## Input data

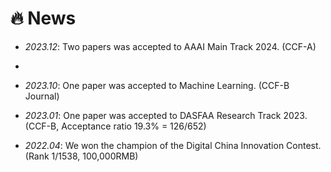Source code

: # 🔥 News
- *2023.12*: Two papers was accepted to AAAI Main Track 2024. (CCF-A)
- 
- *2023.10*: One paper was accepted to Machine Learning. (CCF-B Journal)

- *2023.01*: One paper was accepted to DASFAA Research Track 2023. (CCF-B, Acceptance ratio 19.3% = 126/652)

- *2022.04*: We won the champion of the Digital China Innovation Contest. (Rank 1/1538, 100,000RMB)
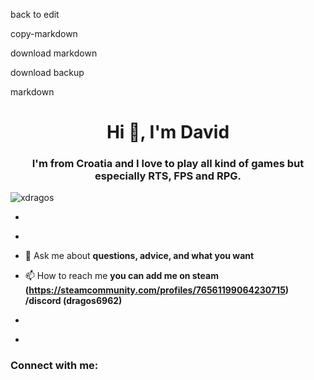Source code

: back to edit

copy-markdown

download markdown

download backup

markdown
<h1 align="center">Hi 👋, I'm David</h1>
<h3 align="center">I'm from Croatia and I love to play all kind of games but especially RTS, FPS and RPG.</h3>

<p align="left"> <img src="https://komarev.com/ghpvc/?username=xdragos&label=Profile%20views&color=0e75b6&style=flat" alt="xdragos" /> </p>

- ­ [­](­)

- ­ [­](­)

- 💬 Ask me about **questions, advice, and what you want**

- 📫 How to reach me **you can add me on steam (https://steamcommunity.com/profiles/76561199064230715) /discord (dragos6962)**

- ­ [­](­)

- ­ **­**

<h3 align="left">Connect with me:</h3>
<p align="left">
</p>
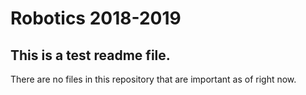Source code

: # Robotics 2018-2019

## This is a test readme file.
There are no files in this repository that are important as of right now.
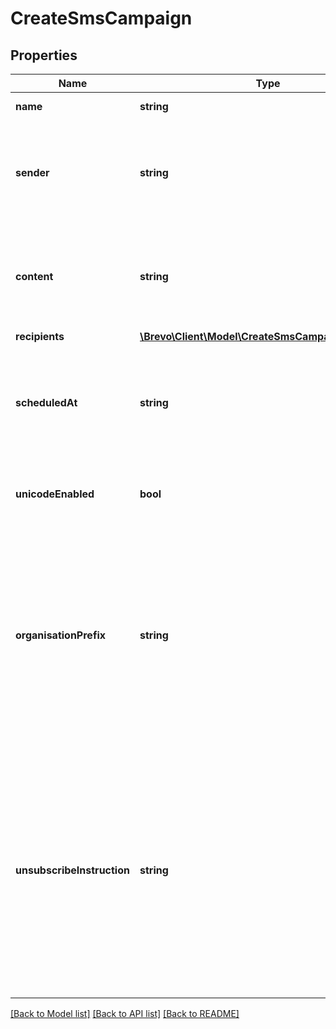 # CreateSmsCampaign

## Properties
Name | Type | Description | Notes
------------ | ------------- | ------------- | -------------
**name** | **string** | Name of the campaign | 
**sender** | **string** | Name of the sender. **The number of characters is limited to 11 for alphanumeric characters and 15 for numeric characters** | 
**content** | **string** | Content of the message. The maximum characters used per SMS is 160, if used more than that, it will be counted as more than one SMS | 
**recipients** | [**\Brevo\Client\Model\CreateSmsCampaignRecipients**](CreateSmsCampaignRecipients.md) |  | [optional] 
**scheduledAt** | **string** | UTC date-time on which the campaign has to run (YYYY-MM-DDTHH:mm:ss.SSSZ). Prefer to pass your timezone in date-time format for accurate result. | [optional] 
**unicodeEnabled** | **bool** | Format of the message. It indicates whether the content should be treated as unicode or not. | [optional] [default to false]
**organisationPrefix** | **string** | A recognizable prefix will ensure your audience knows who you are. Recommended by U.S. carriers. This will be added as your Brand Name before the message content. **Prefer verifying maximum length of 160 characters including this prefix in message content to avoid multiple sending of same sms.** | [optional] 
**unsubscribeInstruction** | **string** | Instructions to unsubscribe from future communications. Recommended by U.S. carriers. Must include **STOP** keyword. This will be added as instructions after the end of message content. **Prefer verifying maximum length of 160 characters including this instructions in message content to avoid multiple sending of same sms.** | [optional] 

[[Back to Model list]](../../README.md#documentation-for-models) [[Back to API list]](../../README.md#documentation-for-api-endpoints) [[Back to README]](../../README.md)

==

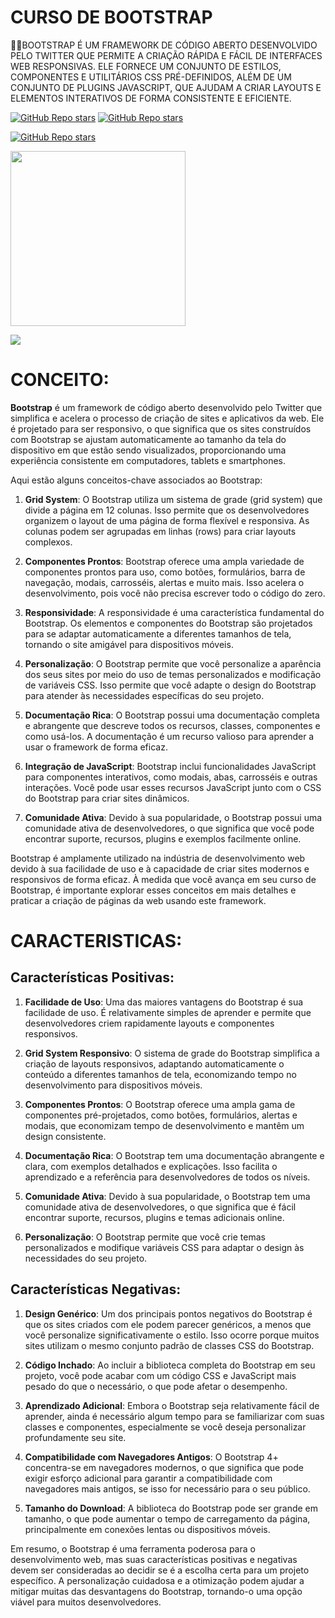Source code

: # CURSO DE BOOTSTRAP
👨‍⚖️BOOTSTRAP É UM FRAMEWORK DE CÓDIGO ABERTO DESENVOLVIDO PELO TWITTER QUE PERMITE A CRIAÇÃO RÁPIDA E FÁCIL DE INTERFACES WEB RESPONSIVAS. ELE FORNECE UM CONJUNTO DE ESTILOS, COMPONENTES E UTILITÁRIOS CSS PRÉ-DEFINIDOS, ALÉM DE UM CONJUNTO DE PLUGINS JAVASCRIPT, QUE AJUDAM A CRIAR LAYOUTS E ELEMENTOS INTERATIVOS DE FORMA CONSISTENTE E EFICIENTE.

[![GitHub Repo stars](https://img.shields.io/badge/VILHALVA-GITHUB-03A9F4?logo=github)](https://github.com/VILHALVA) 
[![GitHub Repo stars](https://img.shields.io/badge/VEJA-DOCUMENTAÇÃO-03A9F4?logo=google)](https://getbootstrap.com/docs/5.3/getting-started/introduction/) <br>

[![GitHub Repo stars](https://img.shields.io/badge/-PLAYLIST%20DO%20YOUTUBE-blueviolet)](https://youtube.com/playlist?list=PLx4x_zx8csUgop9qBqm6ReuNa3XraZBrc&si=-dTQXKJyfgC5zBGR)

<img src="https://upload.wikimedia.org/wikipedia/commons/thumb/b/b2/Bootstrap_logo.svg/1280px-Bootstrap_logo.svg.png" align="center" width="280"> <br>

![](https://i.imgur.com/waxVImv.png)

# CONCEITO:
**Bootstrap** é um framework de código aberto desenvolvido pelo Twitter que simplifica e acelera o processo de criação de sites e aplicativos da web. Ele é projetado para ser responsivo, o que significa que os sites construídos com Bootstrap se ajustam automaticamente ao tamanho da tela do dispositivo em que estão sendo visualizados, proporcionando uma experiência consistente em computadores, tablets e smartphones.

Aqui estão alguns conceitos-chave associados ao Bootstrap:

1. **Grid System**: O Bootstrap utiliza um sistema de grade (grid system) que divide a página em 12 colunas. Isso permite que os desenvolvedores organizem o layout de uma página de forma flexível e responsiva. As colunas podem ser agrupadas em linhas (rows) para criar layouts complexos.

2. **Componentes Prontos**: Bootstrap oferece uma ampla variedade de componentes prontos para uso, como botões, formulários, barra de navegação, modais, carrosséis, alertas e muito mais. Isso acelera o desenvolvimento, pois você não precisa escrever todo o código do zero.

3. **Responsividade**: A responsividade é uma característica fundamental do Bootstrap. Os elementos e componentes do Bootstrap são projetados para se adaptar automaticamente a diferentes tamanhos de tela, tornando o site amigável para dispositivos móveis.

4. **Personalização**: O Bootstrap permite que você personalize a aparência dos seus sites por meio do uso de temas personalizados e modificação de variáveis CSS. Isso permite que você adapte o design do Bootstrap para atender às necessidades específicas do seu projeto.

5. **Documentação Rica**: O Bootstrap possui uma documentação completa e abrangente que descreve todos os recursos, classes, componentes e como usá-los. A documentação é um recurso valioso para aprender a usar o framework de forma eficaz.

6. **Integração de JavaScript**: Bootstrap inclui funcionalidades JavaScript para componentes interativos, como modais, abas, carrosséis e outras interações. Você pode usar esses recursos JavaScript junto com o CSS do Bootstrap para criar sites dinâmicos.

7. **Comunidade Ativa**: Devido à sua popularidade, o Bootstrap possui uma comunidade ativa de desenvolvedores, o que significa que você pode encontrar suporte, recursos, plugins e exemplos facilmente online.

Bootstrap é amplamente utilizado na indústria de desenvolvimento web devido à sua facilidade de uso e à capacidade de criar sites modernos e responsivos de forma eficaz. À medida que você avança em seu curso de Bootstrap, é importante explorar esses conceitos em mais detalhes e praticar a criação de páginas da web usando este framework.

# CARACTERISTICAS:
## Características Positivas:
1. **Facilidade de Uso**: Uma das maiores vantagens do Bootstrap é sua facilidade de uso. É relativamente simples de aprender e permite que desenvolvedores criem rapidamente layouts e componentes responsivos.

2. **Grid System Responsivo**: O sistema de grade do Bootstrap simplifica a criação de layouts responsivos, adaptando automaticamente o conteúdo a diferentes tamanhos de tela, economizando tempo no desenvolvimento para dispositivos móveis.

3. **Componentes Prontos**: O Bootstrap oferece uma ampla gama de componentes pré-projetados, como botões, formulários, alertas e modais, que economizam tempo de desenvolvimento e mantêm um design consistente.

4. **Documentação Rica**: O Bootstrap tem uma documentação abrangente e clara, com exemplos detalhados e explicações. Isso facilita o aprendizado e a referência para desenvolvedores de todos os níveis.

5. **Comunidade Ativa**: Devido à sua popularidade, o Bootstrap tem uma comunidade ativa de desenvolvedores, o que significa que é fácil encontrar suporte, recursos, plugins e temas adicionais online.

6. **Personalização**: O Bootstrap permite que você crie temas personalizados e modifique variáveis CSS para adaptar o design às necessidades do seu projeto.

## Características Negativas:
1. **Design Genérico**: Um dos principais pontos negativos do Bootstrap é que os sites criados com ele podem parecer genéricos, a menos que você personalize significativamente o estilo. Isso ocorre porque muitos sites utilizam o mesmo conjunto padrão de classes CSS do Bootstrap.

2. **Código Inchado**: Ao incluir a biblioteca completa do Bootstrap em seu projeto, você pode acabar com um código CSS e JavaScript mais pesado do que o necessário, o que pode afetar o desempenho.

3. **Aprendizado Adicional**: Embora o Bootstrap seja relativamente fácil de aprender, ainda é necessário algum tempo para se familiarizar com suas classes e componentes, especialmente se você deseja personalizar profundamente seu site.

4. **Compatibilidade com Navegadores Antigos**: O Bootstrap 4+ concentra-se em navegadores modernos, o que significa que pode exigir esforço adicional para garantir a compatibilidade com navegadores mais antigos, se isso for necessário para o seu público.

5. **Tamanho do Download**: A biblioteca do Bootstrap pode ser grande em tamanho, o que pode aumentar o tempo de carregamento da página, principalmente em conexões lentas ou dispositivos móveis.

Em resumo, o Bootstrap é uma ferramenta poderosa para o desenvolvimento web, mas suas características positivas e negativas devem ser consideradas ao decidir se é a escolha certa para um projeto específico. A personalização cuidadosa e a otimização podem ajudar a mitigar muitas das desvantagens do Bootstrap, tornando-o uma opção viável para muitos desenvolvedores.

## What is expected
The response must repeat exactly the lines above from the one with "- 💬 Ask me about" through the one with "the campaign |", including both, and must contain no pictures and no other text.

## Solution below
- 💬 Ask me about **questions, advice, and what you want**

- 📫 How to reach me **you can add me on steam (https://steamcommunity.com/profiles/76561199064230715) /discord (dragos6962)**

- ­ [­](­)

- ­ **­**

<h3 align="left">Connect with me:</h3>
<p align="left">
</p>
Source code

: # Robotics 2018-2019

## This is a test readme file.
There are no files in this repository that are important as of right now.
 # CreateSmsCampaign

## Properties
Name | Type | Description | Notes
------------ | ------------- | ------------- | -------------
**name** | **string** | Name of the campaign | 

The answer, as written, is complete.